Payouts vary enormously by balance and tenure, but for customers with a modest balance held for a year or two, checks in the $15-$50 range are plausible based on the estimates above. Even at $20, five minutes of work to update your mailing address works out to $240 per hour. Use HelpCalculate's Salary to Hourly Calculator to see what your own time is worth - and whether that trip to the settlement website is the highest-value five minutes of your day.

Key takeaways

  • Qualifying 360 Savings customers (Sept. 18, 2019 - June 16, 2025) receive automatic payments; no claim form is required for most.
  • Individual payouts are pro-rata from roughly $355 million net of fees; illustrative estimates suggest roughly 17-18 cents per dollar of modeled lost interest.
  • Update your mailing address on the official site if needed; expect possible 1099-INT tax reporting; watch for scams.

Conclusion

If you held a legacy 360 Savings account in the class period, watch for payment around July 2026 and keep your address current on the official settlement website.
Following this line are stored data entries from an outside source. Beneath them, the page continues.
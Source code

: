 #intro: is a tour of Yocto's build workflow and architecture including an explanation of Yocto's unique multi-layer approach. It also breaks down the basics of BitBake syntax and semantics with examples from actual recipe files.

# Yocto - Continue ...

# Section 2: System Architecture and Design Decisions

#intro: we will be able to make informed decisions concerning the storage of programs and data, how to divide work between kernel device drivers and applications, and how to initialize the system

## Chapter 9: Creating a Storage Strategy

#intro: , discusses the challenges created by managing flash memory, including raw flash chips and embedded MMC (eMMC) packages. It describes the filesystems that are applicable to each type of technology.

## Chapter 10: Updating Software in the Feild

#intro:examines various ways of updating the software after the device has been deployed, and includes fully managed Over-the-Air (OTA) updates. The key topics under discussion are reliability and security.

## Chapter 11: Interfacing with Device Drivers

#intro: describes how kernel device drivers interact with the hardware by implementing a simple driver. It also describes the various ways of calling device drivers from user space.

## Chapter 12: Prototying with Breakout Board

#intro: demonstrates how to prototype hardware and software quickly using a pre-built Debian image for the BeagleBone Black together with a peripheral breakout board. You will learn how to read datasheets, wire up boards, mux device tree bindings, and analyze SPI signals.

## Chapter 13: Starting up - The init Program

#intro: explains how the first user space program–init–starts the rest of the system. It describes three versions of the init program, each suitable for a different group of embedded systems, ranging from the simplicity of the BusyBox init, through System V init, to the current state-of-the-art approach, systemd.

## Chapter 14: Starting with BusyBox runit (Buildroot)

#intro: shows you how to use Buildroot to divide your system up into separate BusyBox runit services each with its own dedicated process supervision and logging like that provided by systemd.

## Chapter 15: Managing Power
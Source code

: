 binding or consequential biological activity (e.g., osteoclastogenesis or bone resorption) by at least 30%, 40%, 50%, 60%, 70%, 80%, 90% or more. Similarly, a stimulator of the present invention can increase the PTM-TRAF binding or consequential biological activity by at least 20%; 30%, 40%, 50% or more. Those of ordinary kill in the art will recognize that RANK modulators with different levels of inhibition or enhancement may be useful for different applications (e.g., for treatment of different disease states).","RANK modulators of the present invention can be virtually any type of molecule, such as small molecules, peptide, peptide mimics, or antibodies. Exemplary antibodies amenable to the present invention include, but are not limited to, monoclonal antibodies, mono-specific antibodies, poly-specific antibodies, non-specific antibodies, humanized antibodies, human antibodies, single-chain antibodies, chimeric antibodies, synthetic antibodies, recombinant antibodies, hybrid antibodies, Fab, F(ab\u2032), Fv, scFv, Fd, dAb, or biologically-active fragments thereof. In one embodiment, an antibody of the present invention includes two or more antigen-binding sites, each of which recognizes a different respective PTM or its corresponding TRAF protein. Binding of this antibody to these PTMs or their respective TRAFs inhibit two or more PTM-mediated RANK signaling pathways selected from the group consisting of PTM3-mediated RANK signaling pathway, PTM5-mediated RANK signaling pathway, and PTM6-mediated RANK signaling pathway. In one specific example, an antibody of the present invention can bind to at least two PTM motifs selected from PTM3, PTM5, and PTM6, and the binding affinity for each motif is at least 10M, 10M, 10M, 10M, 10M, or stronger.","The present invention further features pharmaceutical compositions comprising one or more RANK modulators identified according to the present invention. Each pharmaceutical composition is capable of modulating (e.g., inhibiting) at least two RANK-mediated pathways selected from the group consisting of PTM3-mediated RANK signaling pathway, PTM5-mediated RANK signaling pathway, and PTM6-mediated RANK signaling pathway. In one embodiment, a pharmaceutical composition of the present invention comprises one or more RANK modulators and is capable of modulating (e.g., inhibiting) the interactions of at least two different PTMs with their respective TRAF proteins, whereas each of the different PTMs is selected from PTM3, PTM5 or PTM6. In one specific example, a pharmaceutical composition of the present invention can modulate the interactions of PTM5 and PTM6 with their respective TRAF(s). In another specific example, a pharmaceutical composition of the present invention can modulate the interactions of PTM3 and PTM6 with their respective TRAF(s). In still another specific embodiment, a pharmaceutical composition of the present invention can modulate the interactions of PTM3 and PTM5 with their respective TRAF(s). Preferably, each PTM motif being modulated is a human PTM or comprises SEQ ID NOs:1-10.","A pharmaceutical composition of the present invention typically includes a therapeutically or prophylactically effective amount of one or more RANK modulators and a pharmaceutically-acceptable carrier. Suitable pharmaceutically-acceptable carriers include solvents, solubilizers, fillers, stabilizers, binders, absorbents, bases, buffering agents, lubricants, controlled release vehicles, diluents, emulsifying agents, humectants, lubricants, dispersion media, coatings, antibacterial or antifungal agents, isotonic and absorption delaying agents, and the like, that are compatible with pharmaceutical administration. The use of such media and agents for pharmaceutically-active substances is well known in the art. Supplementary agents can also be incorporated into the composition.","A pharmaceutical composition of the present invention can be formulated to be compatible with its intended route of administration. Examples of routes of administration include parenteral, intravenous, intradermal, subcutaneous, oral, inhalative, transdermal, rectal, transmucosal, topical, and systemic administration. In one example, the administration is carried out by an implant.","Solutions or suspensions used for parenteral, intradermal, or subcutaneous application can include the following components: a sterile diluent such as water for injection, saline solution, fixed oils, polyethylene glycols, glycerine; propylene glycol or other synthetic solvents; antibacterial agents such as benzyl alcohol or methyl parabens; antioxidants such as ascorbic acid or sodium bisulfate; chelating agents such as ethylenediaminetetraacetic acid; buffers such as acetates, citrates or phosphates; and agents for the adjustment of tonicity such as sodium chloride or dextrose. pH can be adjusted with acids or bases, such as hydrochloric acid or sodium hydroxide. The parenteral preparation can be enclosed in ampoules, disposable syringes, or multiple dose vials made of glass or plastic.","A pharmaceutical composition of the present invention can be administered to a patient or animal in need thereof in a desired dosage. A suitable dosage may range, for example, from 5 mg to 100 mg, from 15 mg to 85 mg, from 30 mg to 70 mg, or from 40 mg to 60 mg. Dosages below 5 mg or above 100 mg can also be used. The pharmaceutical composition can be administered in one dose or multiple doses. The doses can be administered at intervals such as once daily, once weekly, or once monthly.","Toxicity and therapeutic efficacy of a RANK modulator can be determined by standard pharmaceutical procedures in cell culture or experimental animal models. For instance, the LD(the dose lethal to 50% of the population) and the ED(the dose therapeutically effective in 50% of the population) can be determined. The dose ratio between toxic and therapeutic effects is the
Use the calculators linked above to stress-test what your cash could have earned at competitive rates - and to decide whether a few minutes of admin is worth your time.

Cited sources

  1. Final court approval and settlement details: US News & World Report, April 20, 2026
  2. Official settlement FAQ and payment formula: Capital One 360 Savings Account Litigation - Official FAQ
  3. Settlement structure and $300M vs. $425M breakdown: ClaimDepot, January 2026
  4. Rate history (0.30% vs. 4.35% peak): NBC Chicago, October 2025
  5. Payout calculation methodology: Kiplinger
  6. CFPB $2B loss estimate and attorney fee structure: US News & World Report - Settlement Payout Detail
  7. Current high-yield savings account rates (4.00-4.21% APY, April 2026): Bankrate
  8. Current high-yield savings: NerdWallet, April 17, 2026
  9. FDIC national average savings rate (0.38-0.39%): FDIC National Rates
  10. Maryland Attorney General settlement announcement

Disclaimer: Settlement terms, dates, and tax treatment can change. This article is for general information only and is not legal advice. Verify details with the official settlement administrator and a qualified tax professional.